At first they'd just talked about marriage in generalities as they walked, but when Clark had asked her if she thought it would be more romantic to be surprised with a ring or to go together to pick one out, Lois realized that he wasn't just asking out of idle curiosity. Keeping the tone light, she'd let him know that, while she would love to someday pick out rings with him, it was simply too soon to make such a formal commitment. To his credit, Clark had accepted the information gracefully and they had gone on to have a wonderful holiday.
Lois always grinned when she remembered the night they'd spent at the farmhouse, with Clark on the sofa and her alone in his room. After Martha had embarrassed them during Lois's first trip to Smallville by asking if they'd wanted to share a room, she apparently hadn't wanted to make the same mistake again. The couch had already been made up for Clark when the new couple arrived late Wednesday evening, and despite his earlier assurances that he would talk to his parents about the status of their relationship, Clark had been too embarrassed to tell them that he and Lois were sleeping together when confronted with the situation. With a silent look of longing passing between them, they had politely accepted the separate accommodations.
Of course, it had only been for one night. They had originally planned to stay through Friday, but by Thursday evening, Clark — who had been out all Tuesday night as Superman — had pinned Lois up against the bathroom door, kissed her passionately and informed her that he couldn't possibly survive a third night without making love to her. They had made their excuses and were flying back to Metropolis within the hour, beginning to undress each other before they'd even reached Lois's apartment. They'd gone on to spend most of Friday in bed, feeding each other turkey leftovers and Chinese carryout, and alternately watching football and "It's A Wonderful Life" on the television. Of course, their tickling matches over the remote control had usually just led to more lovemaking, so neither of them had ended up paying much attention to the screen. All together, it had certainly been the most fun Thanksgiving weekend Lois had ever had, and she knew Clark would say the same.
Luckily, by Christmas vacation, Clark had summoned enough courage to tell his parents that he and Lois only needed one room. Lois was pretty sure Martha and Jonathan had figured it out by then anyway, especially considering they had already started calling Lois's apartment when they couldn't reach Clark at his. But Lois also liked to think that telling Clark how she'd fantasized about making love to him in his high school bedroom had given him a little extra motivation. Ironically, they'd only gotten to use the bed once for such purposes, during an afternoon when the Kents had gone out visiting.
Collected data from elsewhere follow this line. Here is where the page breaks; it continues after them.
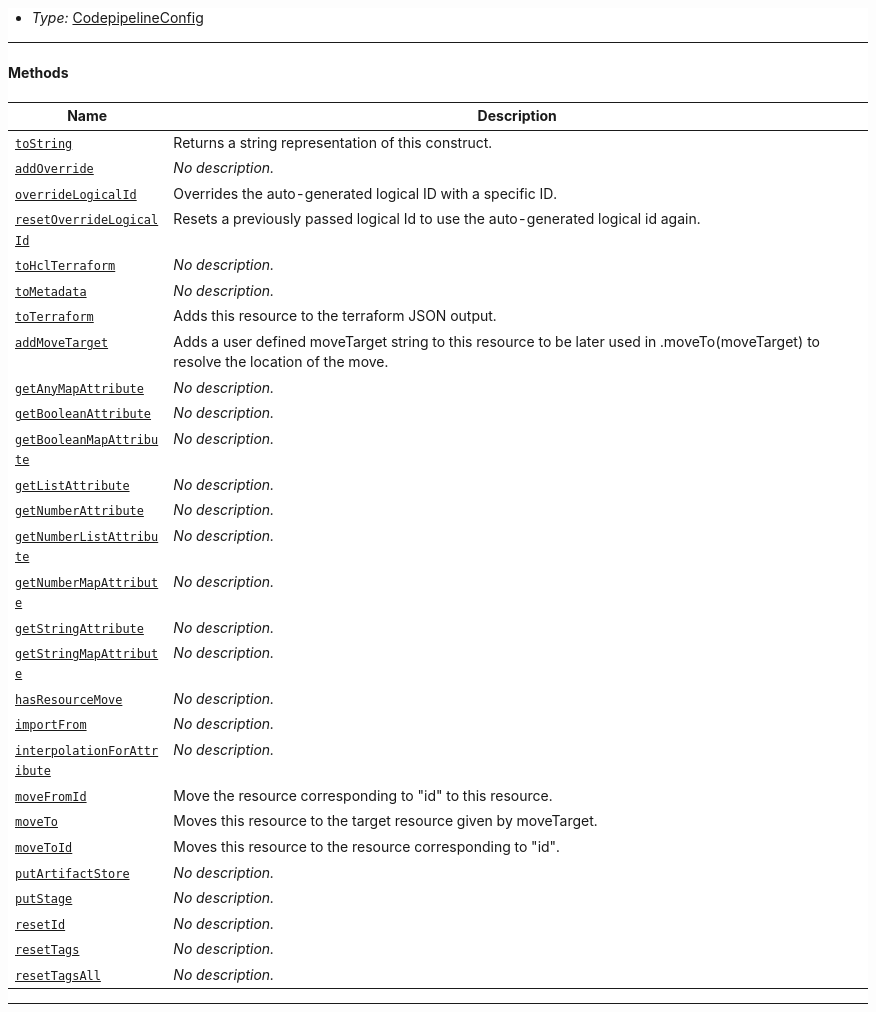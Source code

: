 - *Type:* <a href="#@cdktf/aws-cdk.codepipeline.CodepipelineConfig">CodepipelineConfig</a>

---

#### Methods <a name="Methods" id="Methods"></a>

| **Name** | **Description** |
| --- | --- |
| <code><a href="#@cdktf/aws-cdk.codepipeline.Codepipeline.toString">toString</a></code> | Returns a string representation of this construct. |
| <code><a href="#@cdktf/aws-cdk.codepipeline.Codepipeline.addOverride">addOverride</a></code> | *No description.* |
| <code><a href="#@cdktf/aws-cdk.codepipeline.Codepipeline.overrideLogicalId">overrideLogicalId</a></code> | Overrides the auto-generated logical ID with a specific ID. |
| <code><a href="#@cdktf/aws-cdk.codepipeline.Codepipeline.resetOverrideLogicalId">resetOverrideLogicalId</a></code> | Resets a previously passed logical Id to use the auto-generated logical id again. |
| <code><a href="#@cdktf/aws-cdk.codepipeline.Codepipeline.toHclTerraform">toHclTerraform</a></code> | *No description.* |
| <code><a href="#@cdktf/aws-cdk.codepipeline.Codepipeline.toMetadata">toMetadata</a></code> | *No description.* |
| <code><a href="#@cdktf/aws-cdk.codepipeline.Codepipeline.toTerraform">toTerraform</a></code> | Adds this resource to the terraform JSON output. |
| <code><a href="#@cdktf/aws-cdk.codepipeline.Codepipeline.addMoveTarget">addMoveTarget</a></code> | Adds a user defined moveTarget string to this resource to be later used in .moveTo(moveTarget) to resolve the location of the move. |
| <code><a href="#@cdktf/aws-cdk.codepipeline.Codepipeline.getAnyMapAttribute">getAnyMapAttribute</a></code> | *No description.* |
| <code><a href="#@cdktf/aws-cdk.codepipeline.Codepipeline.getBooleanAttribute">getBooleanAttribute</a></code> | *No description.* |
| <code><a href="#@cdktf/aws-cdk.codepipeline.Codepipeline.getBooleanMapAttribute">getBooleanMapAttribute</a></code> | *No description.* |
| <code><a href="#@cdktf/aws-cdk.codepipeline.Codepipeline.getListAttribute">getListAttribute</a></code> | *No description.* |
| <code><a href="#@cdktf/aws-cdk.codepipeline.Codepipeline.getNumberAttribute">getNumberAttribute</a></code> | *No description.* |
| <code><a href="#@cdktf/aws-cdk.codepipeline.Codepipeline.getNumberListAttribute">getNumberListAttribute</a></code> | *No description.* |
| <code><a href="#@cdktf/aws-cdk.codepipeline.Codepipeline.getNumberMapAttribute">getNumberMapAttribute</a></code> | *No description.* |
| <code><a href="#@cdktf/aws-cdk.codepipeline.Codepipeline.getStringAttribute">getStringAttribute</a></code> | *No description.* |
| <code><a href="#@cdktf/aws-cdk.codepipeline.Codepipeline.getStringMapAttribute">getStringMapAttribute</a></code> | *No description.* |
| <code><a href="#@cdktf/aws-cdk.codepipeline.Codepipeline.hasResourceMove">hasResourceMove</a></code> | *No description.* |
| <code><a href="#@cdktf/aws-cdk.codepipeline.Codepipeline.importFrom">importFrom</a></code> | *No description.* |
| <code><a href="#@cdktf/aws-cdk.codepipeline.Codepipeline.interpolationForAttribute">interpolationForAttribute</a></code> | *No description.* |
| <code><a href="#@cdktf/aws-cdk.codepipeline.Codepipeline.moveFromId">moveFromId</a></code> | Move the resource corresponding to "id" to this resource. |
| <code><a href="#@cdktf/aws-cdk.codepipeline.Codepipeline.moveTo">moveTo</a></code> | Moves this resource to the target resource given by moveTarget. |
| <code><a href="#@cdktf/aws-cdk.codepipeline.Codepipeline.moveToId">moveToId</a></code> | Moves this resource to the resource corresponding to "id". |
| <code><a href="#@cdktf/aws-cdk.codepipeline.Codepipeline.putArtifactStore">putArtifactStore</a></code> | *No description.* |
| <code><a href="#@cdktf/aws-cdk.codepipeline.Codepipeline.putStage">putStage</a></code> | *No description.* |
| <code><a href="#@cdktf/aws-cdk.codepipeline.Codepipeline.resetId">resetId</a></code> | *No description.* |
| <code><a href="#@cdktf/aws-cdk.codepipeline.Codepipeline.resetTags">resetTags</a></code> | *No description.* |
| <code><a href="#@cdktf/aws-cdk.codepipeline.Codepipeline.resetTagsAll">resetTagsAll</a></code> | *No description.* |

---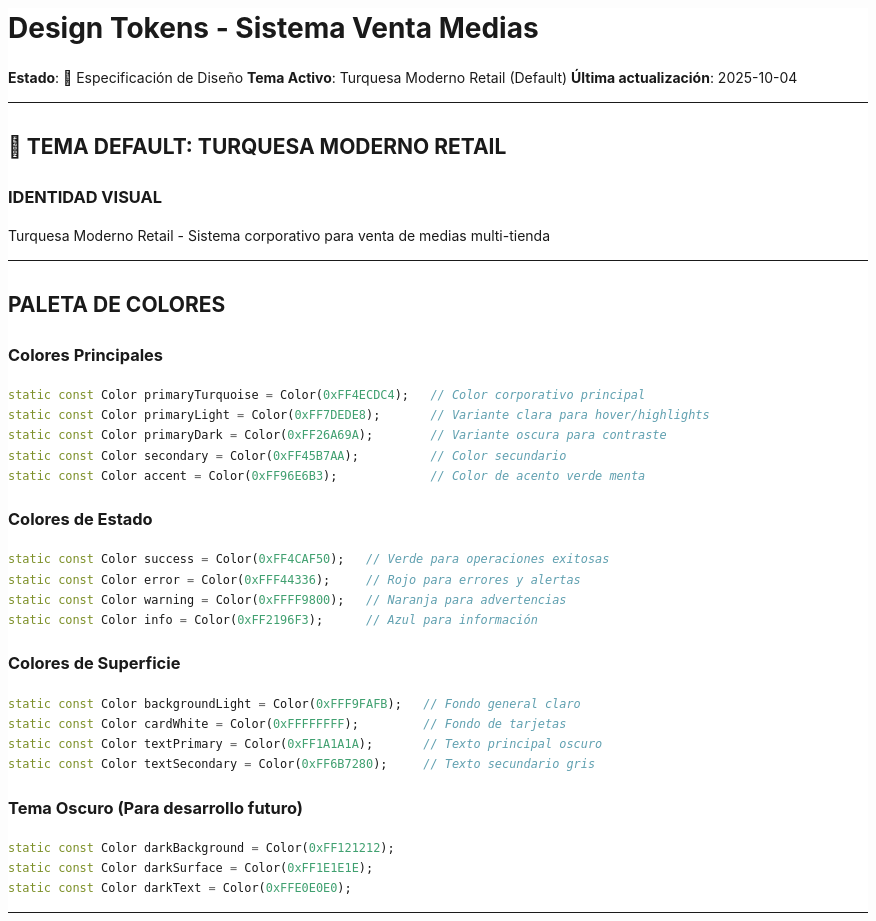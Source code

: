 # Design Tokens - Sistema Venta Medias

**Estado**: 🎨 Especificación de Diseño
**Tema Activo**: Turquesa Moderno Retail (Default)
**Última actualización**: 2025-10-04

---

## 🎨 TEMA DEFAULT: TURQUESA MODERNO RETAIL

### IDENTIDAD VISUAL
Turquesa Moderno Retail - Sistema corporativo para venta de medias multi-tienda

---

## PALETA DE COLORES

### Colores Principales
```dart
static const Color primaryTurquoise = Color(0xFF4ECDC4);   // Color corporativo principal
static const Color primaryLight = Color(0xFF7DEDE8);       // Variante clara para hover/highlights
static const Color primaryDark = Color(0xFF26A69A);        // Variante oscura para contraste
static const Color secondary = Color(0xFF45B7AA);          // Color secundario
static const Color accent = Color(0xFF96E6B3);             // Color de acento verde menta
```

### Colores de Estado
```dart
static const Color success = Color(0xFF4CAF50);   // Verde para operaciones exitosas
static const Color error = Color(0xFFF44336);     // Rojo para errores y alertas
static const Color warning = Color(0xFFFF9800);   // Naranja para advertencias
static const Color info = Color(0xFF2196F3);      // Azul para información
```

### Colores de Superficie
```dart
static const Color backgroundLight = Color(0xFFF9FAFB);   // Fondo general claro
static const Color cardWhite = Color(0xFFFFFFFF);         // Fondo de tarjetas
static const Color textPrimary = Color(0xFF1A1A1A);       // Texto principal oscuro
static const Color textSecondary = Color(0xFF6B7280);     // Texto secundario gris
```

### Tema Oscuro (Para desarrollo futuro)
```dart
static const Color darkBackground = Color(0xFF121212);
static const Color darkSurface = Color(0xFF1E1E1E);
static const Color darkText = Color(0xFFE0E0E0);
```

---
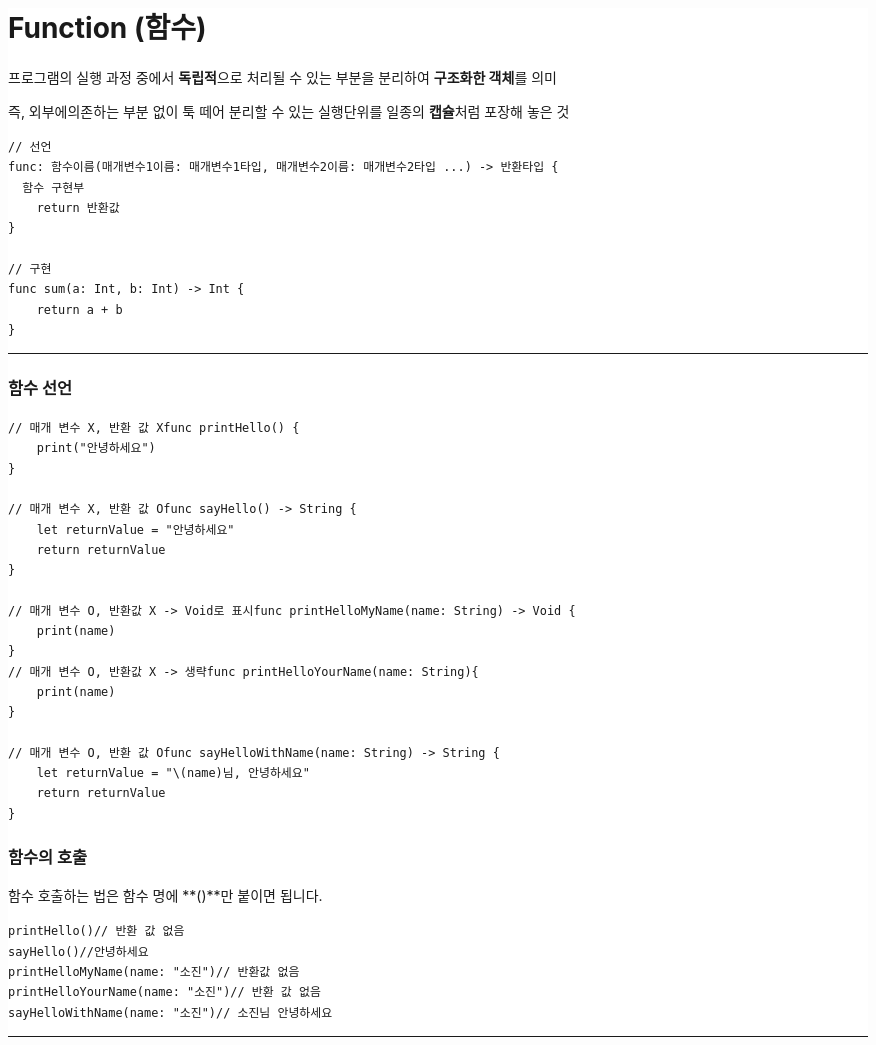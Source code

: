 # **Function (함수)**

프로그램의 실행 과정 중에서 **독립적**으로 처리될 수 있는 부분을 분리하여 **구조화한 객체**를 의미

즉, 외부에의존하는 부분 없이 툭 떼어 분리할 수 있는 실행단위를 일종의 **캡슐**처럼 포장해 놓은 것

```
// 선언
func: 함수이름(매개변수1이름: 매개변수1타입, 매개변수2이름: 매개변수2타입 ...) -> 반환타입 {
  함수 구현부
    return 반환값
}

// 구현
func sum(a: Int, b: Int) -> Int {
    return a + b
}
```

---

### **함수 선언**

```
// 매개 변수 X, 반환 값 Xfunc printHello() {
    print("안녕하세요")
}

// 매개 변수 X, 반환 값 Ofunc sayHello() -> String {
    let returnValue = "안녕하세요"
    return returnValue
}

// 매개 변수 O, 반환값 X -> Void로 표시func printHelloMyName(name: String) -> Void {
    print(name)
}
// 매개 변수 O, 반환값 X -> 생략func printHelloYourName(name: String){
    print(name)
}

// 매개 변수 O, 반환 값 Ofunc sayHelloWithName(name: String) -> String {
    let returnValue = "\(name)님, 안녕하세요"
    return returnValue
}
```

### **함수의 호출**

함수 호출하는 법은 함수 명에 **()**만 붙이면 됩니다.

```
printHello()// 반환 값 없음
sayHello()//안녕하세요
printHelloMyName(name: "소진")// 반환값 없음
printHelloYourName(name: "소진")// 반환 값 없음
sayHelloWithName(name: "소진")// 소진님 안녕하세요
```

---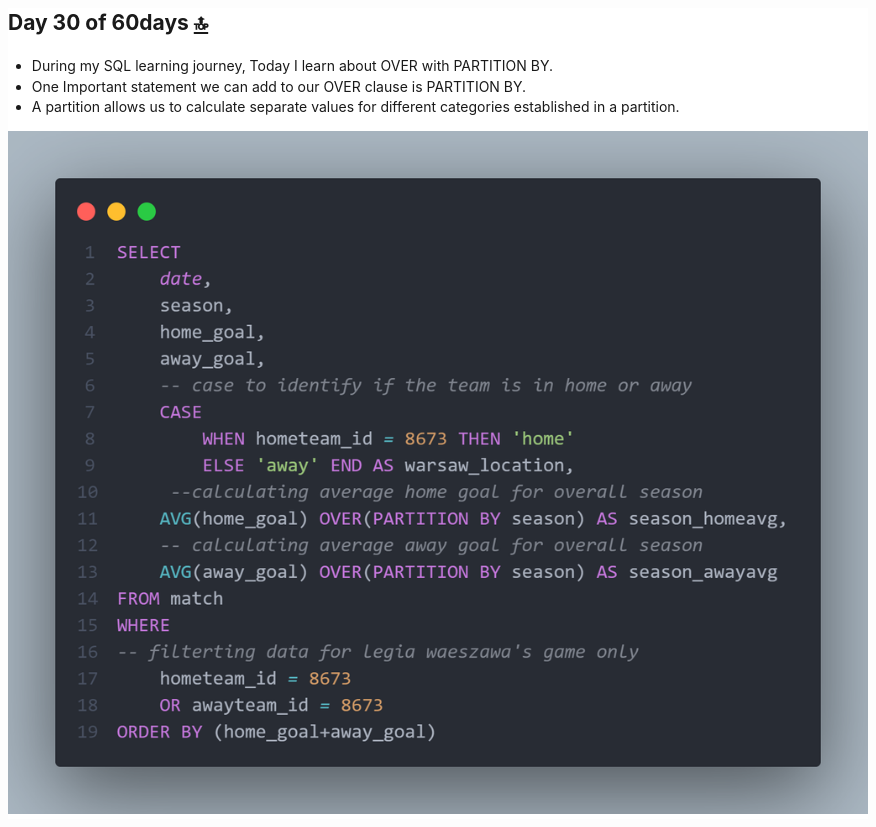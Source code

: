 ## Day 30 of 60days [🔝](#table-of-contents)
- During my SQL learning journey, Today I learn about OVER with PARTITION BY.
- One Important statement we can add to our OVER clause is PARTITION BY.
- A partition allows us to calculate separate values for different categories established in a partition. 

![Alt text](Assets/day30(1)of60.png)
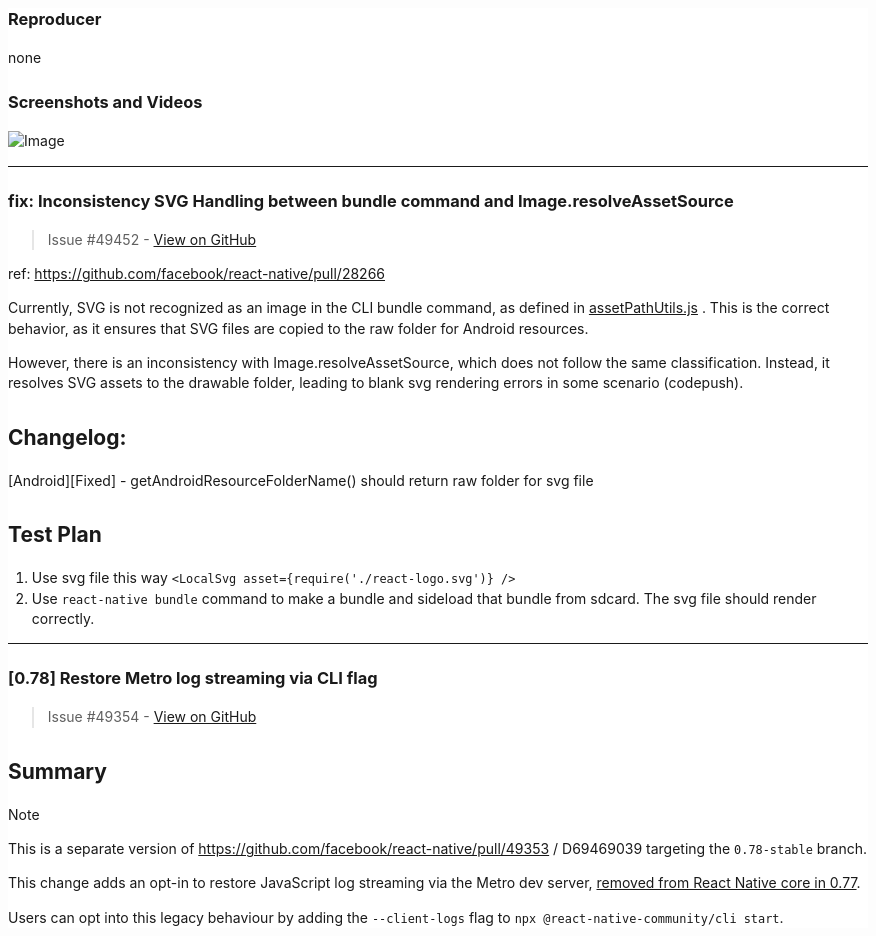 ### Reproducer

none

### Screenshots and Videos

![Image](https://github.com/user-attachments/assets/6659addd-c2a8-4e53-ac8b-59ae07c567ae)

---

### fix: Inconsistency SVG Handling between bundle command and Image.resolveAssetSource

> Issue #49452 - [View on GitHub](https://github.com/facebook/react-native/pull/49452)

ref: https://github.com/facebook/react-native/pull/28266

Currently, SVG is not recognized as an image in the CLI bundle command, as defined in [assetPathUtils.js](https://github.com/facebook/react-native/blob/main/packages/community-cli-plugin/src/commands/bundle/assetPathUtils.js#L43-L50) . This is the correct behavior, as it ensures that SVG files are copied to the raw folder for Android resources.

However, there is an inconsistency with Image.resolveAssetSource, which does not follow the same classification. Instead, it resolves SVG assets to the drawable folder, leading to blank svg rendering errors in some scenario (codepush).


## Changelog:

[Android][Fixed] - getAndroidResourceFolderName() should return raw folder for svg file

## Test Plan
1. Use svg file this way `<LocalSvg asset={require('./react-logo.svg')} />`
2. Use `react-native bundle` command to make a bundle and sideload that bundle from sdcard. The svg file should render correctly.

---

### [0.78] Restore Metro log streaming via CLI flag

> Issue #49354 - [View on GitHub](https://github.com/facebook/react-native/pull/49354)

## Summary

> [!Note]
> This is a separate version of https://github.com/facebook/react-native/pull/49353 / D69469039 targeting the `0.78-stable` branch.

This change adds an opt-in to restore JavaScript log streaming via the Metro dev server, [removed from React Native core in 0.77](https://reactnative.dev/blog/2025/01/21/version-0.77#removal-of-consolelog-streaming-in-metro).

Users can opt into this legacy behaviour by adding the `--client-logs` flag to `npx @react-native-community/cli start`.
During their nighttime lovemaking, in contrast, they'd discovered that they needed to float a few inches above the bed, desperately trying to stifle their laughter over how loudly the springs squeaked.
Like Thanksgiving, this past Christmas Eve with the Kents had been the most wonderful one Lois had ever experienced. She and Clark had spent much of the evening at a party given by an old friend of his, where Clark had been so proud to show Lois off to all his high school friends, and she had delighted in hearing funny stories about his childhood antics. Back home, after his parents had gone to bed, the two of them had stood together by the Christmas tree, trading sweet kisses in front of the twinkling lights. Lois didn't think she'd ever forget the look on Clark's face when, at the stroke of midnight, he'd taken her hands in his, told her how much he loved her and how honored he would be if she would become his wife. It was the most romantic proposal any woman could ever want. But in the end, she'd gently explained that they just hadn't been together long enough and she couldn't say yes.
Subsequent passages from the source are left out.